Doug tried the shorter, tighter swing again, and again, and again. Each swing produced a better shot than the one before, and with each shot he learned something new. The restricted hip turn was not a detriment: It was the catalyst, the Rosetta stone that finally decoded the golf swing for him. By keeping his hips still on the backswing, he realized that he could coil his upper body around a steady base like drawing the string of a bow.
While he knew he was on to something, he could never have imagined that the simple principles he discovered would become the cornerstone of golf instruction for the next 90 years. All Doug knew was that he could now manipulate shots at will, curving the ball in whatever way he wanted.
On March 25, 1919, Douglas Edgar departed from Liverpool bound for New York City on the steamship Scotian. He would ply his trade in America as a self-described "golf expert." Luckily, employment came easily. Country clubs were springing up like summer weeds in the U.S., and there weren't enough quality pros to fill all the jobs.
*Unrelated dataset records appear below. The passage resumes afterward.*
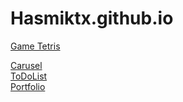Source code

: # Hasmiktx.github.io
<a href ="https://hasmiktx.github.io/Tetris/">Game Tetris<a/> <br>

<a href ="https://hasmiktx.github.io/Carusel/">Carusel<a/> <br>
<a href="https://hasmiktx.github.io/ToDoList/">ToDoList<a/> <br>
<a href="https://hasmiktx.github.io/Portfolio/">Portfolio<a/>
Upon arriving, Edgar struck a deal with Druid Hills Golf Club outside Atlanta and hopped the first train for Georgia.
He put his game on display early in his tenure at Druid Hills. On April 26, three weeks after taking his first steps on U.S. soil, Edgar teamed with Perry Adair, George Adair's son and one of the Dixie Whiz Kids, in a foursomes match against Bob Jones and Willie Ogg. Ogg, of North Berwick, Scotland, had been one of the best players in the world during the reign of Old Tom Morris and his son Tommy. The match went down to the wire with Jones and Ogg winning, 1 up, when Bob sank a putt on the final green. It was one of the few times Jones would beat Edgar that year or the year after. The matches between Jones and Edgar were private and plentiful. Years later Jones would say, "We played 36 holes together every Monday at East Lake. He was a marvelous teacher."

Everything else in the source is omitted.